### MATERIAL PROVIDED
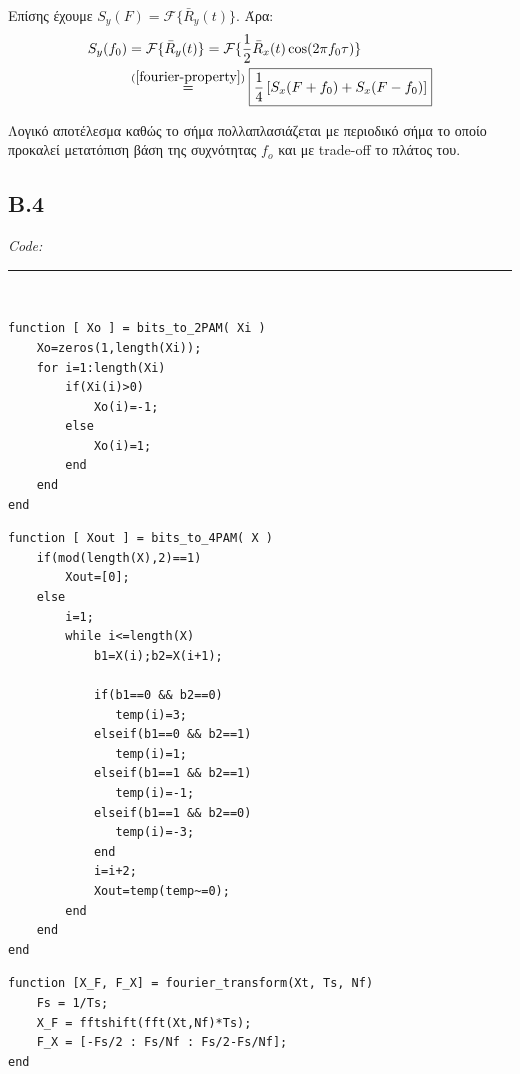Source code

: \documentclass[11pt]{article}
\begin{document}
    \par \noindent
    Επίσης έχουμε $S_y(F) = \mathcal{F}\{\bar{R}_{y}(t)\} $. Άρα:
    \begin{align*}
        S_y(f_0) &= \mathcal{F}\{\bar{R}_{y}(t)\} = \mathcal{F}\{\frac{1}{2}\bar{R}_{x}(t) \cos(2\pi f_0\tau)\} \\
        &\overset{(\ref{fourier-property})}{=} \boxed{\frac{1}{4} \left[ S_x(F+f_0)  + S_x(F-f_0) \right]}
    \end{align*}
    
    \par \noindent
    Λογικό αποτέλεσμα καθώς το σήμα πολλαπλασιάζεται με περιοδικό σήμα το οποίο προκαλεί μετατόπιση βάση της συχνότητας $f_o$ και με trade-off το πλάτος του.
    
    \subsection*{B.4}
    
    
%
%
%
\newpage

\emph{Code:} \\
\rule{\linewidth}{0.3mm} \\[0.1cm]
\begin{lstlisting}[caption = {\texttt{bits\_to\_2PAM.m}}]
function [ Xo ] = bits_to_2PAM( Xi )
    Xo=zeros(1,length(Xi));    
    for i=1:length(Xi)    
        if(Xi(i)>0)          
            Xo(i)=-1;        
        else
            Xo(i)=1;    
        end
    end
end
\end{lstlisting}

\begin{lstlisting}[caption = {\texttt{bits\_to\_4PAM.m}}]
function [ Xout ] = bits_to_4PAM( X )
    if(mod(length(X),2)==1)
        Xout=[0];
    else
        i=1;
        while i<=length(X)
            b1=X(i);b2=X(i+1);
 
            if(b1==0 && b2==0)
               temp(i)=3; 
            elseif(b1==0 && b2==1)
               temp(i)=1;
            elseif(b1==1 && b2==1)
               temp(i)=-1; 
            elseif(b1==1 && b2==0)
               temp(i)=-3;      
            end
            i=i+2;
            Xout=temp(temp~=0);
        end
    end
end
\end{lstlisting}
\begin{lstlisting}[caption = {\texttt{fourier\_transform.m}}]
function [X_F, F_X] = fourier_transform(Xt, Ts, Nf)
    Fs = 1/Ts;
    X_F = fftshift(fft(Xt,Nf)*Ts);
    F_X = [-Fs/2 : Fs/Nf : Fs/2-Fs/Nf];
end
\end{lstlisting}
\end{document}
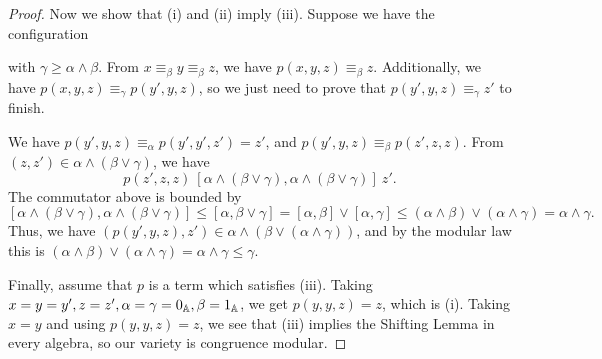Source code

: \begin{appendices}
\begin{proof}
Now we show that (i) and (ii) imply (iii). Suppose we have the configuration
\begin{center}
\end{center}
with $\gamma \ge \alpha \wedge \beta$. From $x \equiv_\beta y \equiv_\beta z$, we have $p(x,y,z) \equiv_\beta z$. Additionally, we have $p(x,y,z) \equiv_\gamma p(y',y,z)$, so we just need to prove that $p(y',y,z) \equiv_\gamma z'$ to finish.

We have $p(y',y,z) \equiv_\alpha p(y',y',z') = z'$, and $p(y',y,z) \equiv_\beta p(z',z,z)$. From $(z,z') \in \alpha \wedge (\beta \vee \gamma)$, we have
\[
p(z',z,z)\ [\alpha\wedge (\beta\vee \gamma),\alpha \wedge (\beta \vee \gamma)]\ z'.
\]
The commutator above is bounded by
\[
[\alpha\wedge (\beta\vee \gamma),\alpha \wedge (\beta \vee \gamma)] \le [\alpha, \beta \vee \gamma] = [\alpha,\beta] \vee [\alpha,\gamma] \le (\alpha \wedge \beta) \vee (\alpha \wedge \gamma) = \alpha \wedge \gamma.
\]
Thus, we have $(p(y',y,z), z') \in \alpha \wedge (\beta \vee (\alpha \wedge \gamma))$, and by the modular law this is $(\alpha \wedge \beta) \vee (\alpha \wedge \gamma) = \alpha \wedge \gamma \le \gamma$.

Finally, assume that $p$ is a term which satisfies (iii). Taking $x = y = y', z = z', \alpha = \gamma = 0_\bA, \beta = 1_\bA$, we get $p(y,y,z) = z$, which is (i). Taking $x = y$ and using $p(y,y,z) = z$, we see that (iii) implies the Shifting Lemma in every algebra, so our variety is congruence modular.


\end{proof}
\end{appendices}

### WORK INSTRUCTION
Everything in the material above must be repeated exactly, apart from its pictures.

### SOLUTION TO THIS EXERCISE
Source code

: \documentclass[11pt]{article}
\begin{document}
    \par \noindent
    Επίσης έχουμε $S_y(F) = \mathcal{F}\{\bar{R}_{y}(t)\} $. Άρα:
    \begin{align*}
        S_y(f_0) &= \mathcal{F}\{\bar{R}_{y}(t)\} = \mathcal{F}\{\frac{1}{2}\bar{R}_{x}(t) \cos(2\pi f_0\tau)\} \\
        &\overset{(\ref{fourier-property})}{=} \boxed{\frac{1}{4} \left[ S_x(F+f_0)  + S_x(F-f_0) \right]}
    \end{align*}
    
    \par \noindent
    Λογικό αποτέλεσμα καθώς το σήμα πολλαπλασιάζεται με περιοδικό σήμα το οποίο προκαλεί μετατόπιση βάση της συχνότητας $f_o$ και με trade-off το πλάτος του.
    
    \subsection*{B.4}
    
    
%
%
%
\newpage

\emph{Code:} \\
\rule{\linewidth}{0.3mm} \\[0.1cm]
\begin{lstlisting}[caption = {\texttt{bits\_to\_2PAM.m}}]
function [ Xo ] = bits_to_2PAM( Xi )
    Xo=zeros(1,length(Xi));    
    for i=1:length(Xi)    
        if(Xi(i)>0)          
            Xo(i)=-1;        
        else
            Xo(i)=1;    
        end
    end
end
\end{lstlisting}

\begin{lstlisting}[caption = {\texttt{bits\_to\_4PAM.m}}]
function [ Xout ] = bits_to_4PAM( X )
    if(mod(length(X),2)==1)
        Xout=[0];
    else
        i=1;
        while i<=length(X)
            b1=X(i);b2=X(i+1);
 
            if(b1==0 && b2==0)
               temp(i)=3; 
            elseif(b1==0 && b2==1)
               temp(i)=1;
            elseif(b1==1 && b2==1)
               temp(i)=-1; 
            elseif(b1==1 && b2==0)
               temp(i)=-3;      
            end
            i=i+2;
            Xout=temp(temp~=0);
        end
    end
end
\end{lstlisting}
\begin{lstlisting}[caption = {\texttt{fourier\_transform.m}}]
function [X_F, F_X] = fourier_transform(Xt, Ts, Nf)
    Fs = 1/Ts;
    X_F = fftshift(fft(Xt,Nf)*Ts);
    F_X = [-Fs/2 : Fs/Nf : Fs/2-Fs/Nf];
end
\end{lstlisting}
\end{document}
Source code

: \begin{appendices}
\begin{proof}
Now we show that (i) and (ii) imply (iii). Suppose we have the configuration
\begin{center}
\end{center}
with $\gamma \ge \alpha \wedge \beta$. From $x \equiv_\beta y \equiv_\beta z$, we have $p(x,y,z) \equiv_\beta z$. Additionally, we have $p(x,y,z) \equiv_\gamma p(y',y,z)$, so we just need to prove that $p(y',y,z) \equiv_\gamma z'$ to finish.

We have $p(y',y,z) \equiv_\alpha p(y',y',z') = z'$, and $p(y',y,z) \equiv_\beta p(z',z,z)$. From $(z,z') \in \alpha \wedge (\beta \vee \gamma)$, we have
\[
p(z',z,z)\ [\alpha\wedge (\beta\vee \gamma),\alpha \wedge (\beta \vee \gamma)]\ z'.
\]
The commutator above is bounded by
\[
[\alpha\wedge (\beta\vee \gamma),\alpha \wedge (\beta \vee \gamma)] \le [\alpha, \beta \vee \gamma] = [\alpha,\beta] \vee [\alpha,\gamma] \le (\alpha \wedge \beta) \vee (\alpha \wedge \gamma) = \alpha \wedge \gamma.
\]
Thus, we have $(p(y',y,z), z') \in \alpha \wedge (\beta \vee (\alpha \wedge \gamma))$, and by the modular law this is $(\alpha \wedge \beta) \vee (\alpha \wedge \gamma) = \alpha \wedge \gamma \le \gamma$.

Finally, assume that $p$ is a term which satisfies (iii). Taking $x = y = y', z = z', \alpha = \gamma = 0_\bA, \beta = 1_\bA$, we get $p(y,y,z) = z$, which is (i). Taking $x = y$ and using $p(y,y,z) = z$, we see that (iii) implies the Shifting Lemma in every algebra, so our variety is congruence modular.


\end{proof}
\end{appendices}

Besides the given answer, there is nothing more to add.